Back when I used to post stupid stuff in the blog space on Myspace, every post I did was titled “My… something or another.” I did this because I have an unhealthy obsession with Scrubs and that’s how they title their episodes.
Writing out the title of this post just brought me back to those uber-dork days. Just thought I’d share that.
My dad’s family has a really amazing farm out near Crawford, TX. My dad recently started staying out there, and I have to tell ya’ll, despite the fact that there is no heat, there is a lot of poison ivy, and there is always the possibility of being eaten by wild hogs-I’m a little bit jealous.
The place is absolutely beautiful and some of my most favorite memories happened out there. There is a lot of land, your typical barn house, and a little white house that is surrounded by a picket fence… and a creek called “Hog Creek” runs through the land and as a dam and everything. It’s perfect.
When I was young, my family would spend the weekends out there and my days would be spent catching trees fish, wading in the creek or a metal tub, or walking the grounds playing pretend or trying to get the horses to eat grass out of my hand. Even now my family goes out there quite often to shoot guns and fish.
If you had any doubt I was a true Texan, I hope I cleared that up.
My family decided long ago, that if there were ever any nuclear wars or zombie attacks, the farm would be our meeting place.
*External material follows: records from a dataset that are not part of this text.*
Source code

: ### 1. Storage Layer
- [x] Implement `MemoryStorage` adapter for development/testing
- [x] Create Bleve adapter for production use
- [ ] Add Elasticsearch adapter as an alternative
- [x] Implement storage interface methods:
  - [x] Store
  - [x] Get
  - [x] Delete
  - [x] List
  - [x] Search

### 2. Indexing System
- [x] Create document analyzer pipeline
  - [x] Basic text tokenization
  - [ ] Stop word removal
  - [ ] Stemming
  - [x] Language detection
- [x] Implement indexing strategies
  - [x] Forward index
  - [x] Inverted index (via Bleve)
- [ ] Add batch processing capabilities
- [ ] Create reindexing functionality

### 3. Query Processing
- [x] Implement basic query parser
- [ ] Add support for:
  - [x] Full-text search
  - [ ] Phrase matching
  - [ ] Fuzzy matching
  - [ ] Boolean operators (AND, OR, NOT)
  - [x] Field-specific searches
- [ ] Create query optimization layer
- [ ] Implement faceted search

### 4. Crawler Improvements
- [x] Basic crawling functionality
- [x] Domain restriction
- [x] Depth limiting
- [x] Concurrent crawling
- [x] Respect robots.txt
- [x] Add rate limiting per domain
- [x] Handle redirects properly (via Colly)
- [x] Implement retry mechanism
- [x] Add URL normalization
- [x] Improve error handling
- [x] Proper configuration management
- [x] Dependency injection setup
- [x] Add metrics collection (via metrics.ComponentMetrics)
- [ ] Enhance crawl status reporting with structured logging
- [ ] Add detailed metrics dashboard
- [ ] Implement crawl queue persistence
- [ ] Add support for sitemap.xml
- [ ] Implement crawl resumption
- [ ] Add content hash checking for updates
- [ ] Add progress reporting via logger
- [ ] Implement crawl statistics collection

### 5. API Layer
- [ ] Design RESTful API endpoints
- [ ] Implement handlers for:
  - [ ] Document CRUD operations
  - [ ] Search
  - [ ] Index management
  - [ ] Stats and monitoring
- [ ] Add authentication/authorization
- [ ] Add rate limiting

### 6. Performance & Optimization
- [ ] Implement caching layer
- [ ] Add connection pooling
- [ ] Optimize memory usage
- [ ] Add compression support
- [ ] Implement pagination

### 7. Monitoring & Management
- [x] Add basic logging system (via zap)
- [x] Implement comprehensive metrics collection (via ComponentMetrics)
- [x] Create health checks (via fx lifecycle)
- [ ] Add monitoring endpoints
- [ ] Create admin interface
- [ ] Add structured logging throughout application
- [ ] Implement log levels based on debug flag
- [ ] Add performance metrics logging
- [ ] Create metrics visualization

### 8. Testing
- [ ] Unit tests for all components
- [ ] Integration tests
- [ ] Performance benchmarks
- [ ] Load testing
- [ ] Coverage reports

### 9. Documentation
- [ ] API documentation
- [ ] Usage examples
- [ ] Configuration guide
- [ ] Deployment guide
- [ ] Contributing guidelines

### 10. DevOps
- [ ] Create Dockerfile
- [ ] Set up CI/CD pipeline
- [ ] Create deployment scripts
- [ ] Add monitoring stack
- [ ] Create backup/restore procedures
Besides being near the likes of George W…. I do think that it is the ideal place for an emergency.
I always thought it would be kinda fun to have to live out there on nothing but wild animals and beer.
I think I could survive. I’m sure it would be a little tough, but I could handle it. I mean… I wouldn’t even have to shower very often, or maybe ever. How awesome would that be? I’ve even already learned some very important rules about living off the land. Like a few years ago, my friend LA decided we would paint our faces with the juice that comes out of the pretty fruits that grow on cacti. Not a good idea. Those little fruits have many invisible, yet painful tiny little stickers that will stay in your skin for weeks.
ANNNND I won’t try that again.
But moreover, I yesterday as I was perusing facebook all day for a few moments in my spare time at work- I remembered the main reason that I could never live out at the farm. You see, I saw my dad’s newest facebook profile picture….
Yes. My father decided to change his profile pic. to be a picture of one of my ancestors. I really feel bad not knowing who he was exactly as I’m sure I’ve been told many a time, but regardless-we are related.
Harmless enough, right?
You see, when I was a kid I have always had a very vivid imagination. When I was a child I was scared of monsters under my bed, monsters in the toilet, monsters in the closet, zombie pets, moving dolls, spiders, aliens, the Jabberwalkie from Alice in Wonderland… and a wall in my farmhouse that has pictures of several of my ancestors hanging on it. This being one of them.
I know, I know. They’re just pictures of people whom I share my blood with, but ya’ll don’t understand the fear that their faces put it in my heart. Whenever I walked around the house , especially at night- I could feel their presence. Their eyes follow you around the room. And they all look so sinister. I guess I was afraid that they would crawl right out of those photos and beat me with a wooden paddle or something.
I got my dad to take pics of the others and send them to me. They aren’t the best quality, but you get the picture. hehehe, no pun intended.
Ok so they aren’t as scary here on this page. But I’m telling you people, in the house, at night… It’s a whole different story!!!!
I wonder what John Cusack’s ancestors look like. Since I am John Cusack’s girlfriend and all.
And don’t forget to ask me questions (in the comments, email, or tweet me bitches!!!) Anything on any topic… and I will answer! Or make something up. I will start answering them next week. Thanks for those who have already submitted some!
Have a humpalicious day!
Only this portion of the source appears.